Bana Duâ Ediniz, Size Icâbet Edeyim
Kur'ân-ı kerimde [Allahü teâlâya duâ edenlere verilecek ecirleri [karşılıkları] ve duâ etmek lâzım olduğunu ve yapılan duâların kabûl edileceğini bildiren pek çok] âyet-i kerimeler vardır. Mü'mîn sûresinin altmışıncı âyetinde meâlen: (Bana duâ ediniz, size icâbet edeyim [kabûl ederim]) buyurulmuştur. Bekara sûresinin yüzseksenaltıncı âyetinde meâlen: ([Ey Resûlüm], Kullarım sana benden sorarlarsa, Ben [ilim ve icâbetle] yakınım. Bana duâ ettikleri zaman duâlarına icâbet ederim [kabûl ederim]. Benden icâbet istesinler ve bana îman etsinler) buyurulmuştur.

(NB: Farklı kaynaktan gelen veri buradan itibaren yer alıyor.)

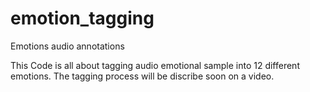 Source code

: # emotion_tagging
Emotions audio annotations

This Code is all about tagging audio emotional sample into 12 different emotions.
The tagging process will be discribe soon on a video.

Müslümanların her günkü duâsı, Fâtiha-i şerifedir ki, beş vakit namazın, her rekâtında okunur. Böylece, her gün en az, kırk kere okunur. Fâtiha-i şerife sûresinin meâl-i şerifi şudur: (Bismillâhirrahmânirrahîm: Rahmân ve rahîm olan Allahü teâlânın ism-i şerifini okuyarak başlıyorum. Hamd ve senânın en üstünü, bütün âlemleri [yaratan, bir nizâm üzere birbirine bağlayan] Allahü teâlâya mahsûstur. Allahü teâlâ, dünyada ve âhırette kullarına çok merhamet edicidir. Kıyâmet gününün mâliki [ve hâkimi] yalnız Odur. Biz, ancak sana ibâdet ederiz [Senden başka ibâdete lâyık ve müstahak olan hiçbir şey yoktur.] Ve ancak senden yardım isteriz. Bizi [Îtikatımızda, fiillerimizde ve sözlerimizde ve ahlâkımızda ifrât ve tefrît arasında orta yol olan] doğru yolda bulundur. [Dîn-i islâm ve sünnet-i enâm olan sırât-ı müstakîmde bizi sâbit eyle.] Bizi kendilerine [fadl ve ihsânın ile] nîmet verdiğin kimselerin [Peygamberlerin, Velîlerin ve Sıddîklerin] yolunda bulundur. [Hakkı kabûl etmeyip] senin gadabına uğrayanların ve sapıkların yolunda bulundurma! [Yâ Rabbî. Âmîn: Kabûl buyur Allahım!])
Bundan başka, Kur'ân-ı kerimde yüzlerce duâ vardır ki, her biri ve mânaları tefsîr kitaplarında uzun yazılıdır.